CEREMONY TO GRANT A FREE PARDON AND APOLOGY TO THE LATE GRAND CHIEF GABRIEL SYLLIBOY
Yesterday afternoon, His Honour Brigadier-General The Honourable J.J. Grant, Lieutenant Governor of Nova Scotia, granted a Free Pardon to the late Grand Chief Gabriel Sylliboy at a ceremony at Government House. In addition, the Honourable Stephen McNeil, Premier of Nova Scotia, offered an official apology to the family of the late Grand Chief.
Grand Chief Sylliboy was 44 years old in 1927 when he was arrested and convicted under the Lands and Forests Act for hunting muskrat and possessing pelts out of season. He faced racism and discrimination throughout his court challenge. The Grand Chief died in 1964.
A free pardon is based on innocence and recognizes that a conviction was in error. A free pardon is an extraordinary remedy and is considered only in the rarest of circumstances. Today’s pardon is only the second time a Free Pardon has been granted, the first being to the late Viola Desmond in 2010.
During the ceremony, His Honour said, “The wrongs of the past can never be undone, but we can work together to do better for the children of this generation and of those that follow. This pardon addresses an unjust conviction against the late grand chief in the pursuit of his aboriginal and treaty rights, and it helps us acknowledge and learn from the struggles of the past and memorialize those who sought to exercise their rights."

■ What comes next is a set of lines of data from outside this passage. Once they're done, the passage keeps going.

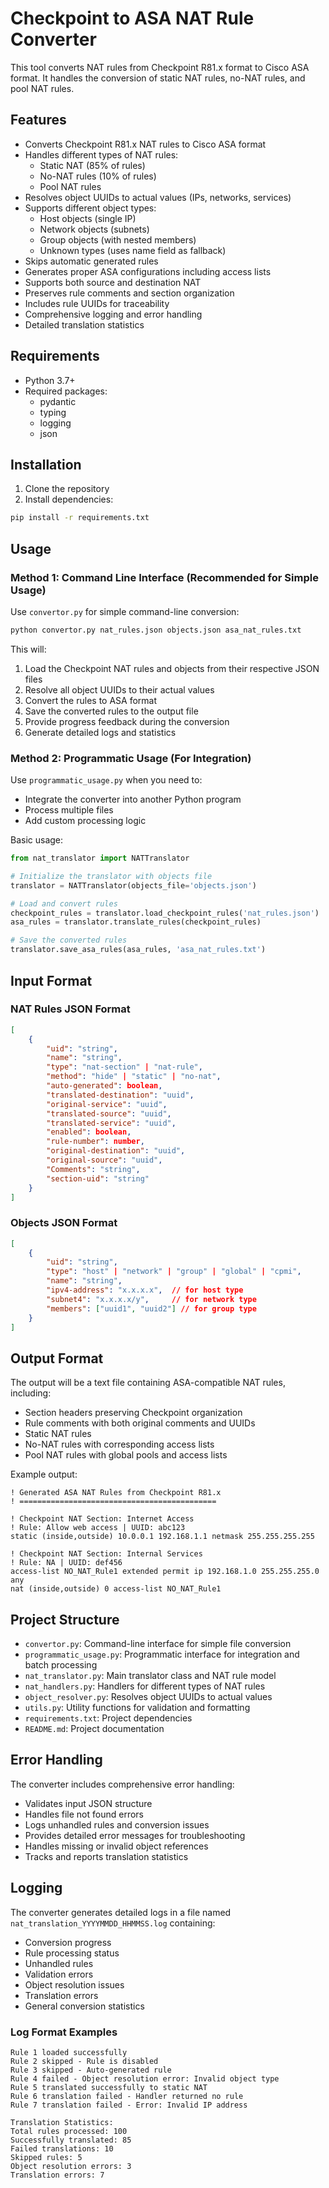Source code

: # Checkpoint to ASA NAT Rule Converter

This tool converts NAT rules from Checkpoint R81.x format to Cisco ASA format. It handles the conversion of static NAT rules, no-NAT rules, and pool NAT rules.

## Features

- Converts Checkpoint R81.x NAT rules to Cisco ASA format
- Handles different types of NAT rules:
  - Static NAT (85% of rules)
  - No-NAT rules (10% of rules)
  - Pool NAT rules
- Resolves object UUIDs to actual values (IPs, networks, services)
- Supports different object types:
  - Host objects (single IP)
  - Network objects (subnets)
  - Group objects (with nested members)
  - Unknown types (uses name field as fallback)
- Skips automatic generated rules
- Generates proper ASA configurations including access lists
- Supports both source and destination NAT
- Preserves rule comments and section organization
- Includes rule UUIDs for traceability
- Comprehensive logging and error handling
- Detailed translation statistics

## Requirements

- Python 3.7+
- Required packages:
  - pydantic
  - typing
  - logging
  - json

## Installation

1. Clone the repository
2. Install dependencies:
```bash
pip install -r requirements.txt
```

## Usage

### Method 1: Command Line Interface (Recommended for Simple Usage)

Use `convertor.py` for simple command-line conversion:

```bash
python convertor.py nat_rules.json objects.json asa_nat_rules.txt
```

This will:
1. Load the Checkpoint NAT rules and objects from their respective JSON files
2. Resolve all object UUIDs to their actual values
3. Convert the rules to ASA format
4. Save the converted rules to the output file
5. Provide progress feedback during the conversion
6. Generate detailed logs and statistics

### Method 2: Programmatic Usage (For Integration)

Use `programmatic_usage.py` when you need to:
- Integrate the converter into another Python program
- Process multiple files
- Add custom processing logic

Basic usage:
```python
from nat_translator import NATTranslator

# Initialize the translator with objects file
translator = NATTranslator(objects_file='objects.json')

# Load and convert rules
checkpoint_rules = translator.load_checkpoint_rules('nat_rules.json')
asa_rules = translator.translate_rules(checkpoint_rules)

# Save the converted rules
translator.save_asa_rules(asa_rules, 'asa_nat_rules.txt')
```

## Input Format

### NAT Rules JSON Format
```json
[
    {
        "uid": "string",
        "name": "string",
        "type": "nat-section" | "nat-rule",
        "method": "hide" | "static" | "no-nat",
        "auto-generated": boolean,
        "translated-destination": "uuid",
        "original-service": "uuid",
        "translated-source": "uuid",
        "translated-service": "uuid",
        "enabled": boolean,
        "rule-number": number,
        "original-destination": "uuid",
        "original-source": "uuid",
        "Comments": "string",
        "section-uid": "string"
    }
]
```

### Objects JSON Format
```json
[
    {
        "uid": "string",
        "type": "host" | "network" | "group" | "global" | "cpmi",
        "name": "string",
        "ipv4-address": "x.x.x.x",  // for host type
        "subnet4": "x.x.x.x/y",     // for network type
        "members": ["uuid1", "uuid2"] // for group type
    }
]
```

## Output Format

The output will be a text file containing ASA-compatible NAT rules, including:
- Section headers preserving Checkpoint organization
- Rule comments with both original comments and UUIDs
- Static NAT rules
- No-NAT rules with corresponding access lists
- Pool NAT rules with global pools and access lists

Example output:
```
! Generated ASA NAT Rules from Checkpoint R81.x
! ============================================

! Checkpoint NAT Section: Internet Access
! Rule: Allow web access | UUID: abc123
static (inside,outside) 10.0.0.1 192.168.1.1 netmask 255.255.255.255

! Checkpoint NAT Section: Internal Services
! Rule: NA | UUID: def456
access-list NO_NAT_Rule1 extended permit ip 192.168.1.0 255.255.255.0 any
nat (inside,outside) 0 access-list NO_NAT_Rule1
```

## Project Structure

- `convertor.py`: Command-line interface for simple file conversion
- `programmatic_usage.py`: Programmatic interface for integration and batch processing
- `nat_translator.py`: Main translator class and NAT rule model
- `nat_handlers.py`: Handlers for different types of NAT rules
- `object_resolver.py`: Resolves object UUIDs to actual values
- `utils.py`: Utility functions for validation and formatting
- `requirements.txt`: Project dependencies
- `README.md`: Project documentation

## Error Handling

The converter includes comprehensive error handling:
- Validates input JSON structure
- Handles file not found errors
- Logs unhandled rules and conversion issues
- Provides detailed error messages for troubleshooting
- Handles missing or invalid object references
- Tracks and reports translation statistics

## Logging

The converter generates detailed logs in a file named `nat_translation_YYYYMMDD_HHMMSS.log` containing:
- Conversion progress
- Rule processing status
- Unhandled rules
- Validation errors
- Object resolution issues
- Translation errors
- General conversion statistics

### Log Format Examples

```
Rule 1 loaded successfully
Rule 2 skipped - Rule is disabled
Rule 3 skipped - Auto-generated rule
Rule 4 failed - Object resolution error: Invalid object type
Rule 5 translated successfully to static NAT
Rule 6 translation failed - Handler returned no rule
Rule 7 translation failed - Error: Invalid IP address

Translation Statistics:
Total rules processed: 100
Successfully translated: 85
Failed translations: 10
Skipped rules: 5
Object resolution errors: 3
Translation errors: 7
```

Grand Keptin Andrew Denny spoke about the significance and special status of Grand Chief Sylliboy. In addition, George Sylliboy, who represented the late Grand Chief’s family, spoke.
Due to illness, Grand Chief Ben Sylliboy was not able to be present, but was able to witness the ceremony via a live webcast.
Drummers of Eastern Eagle also performed at the ceremony.
Many members of the late Grand Chief’s family witnessed the very moving ceremony.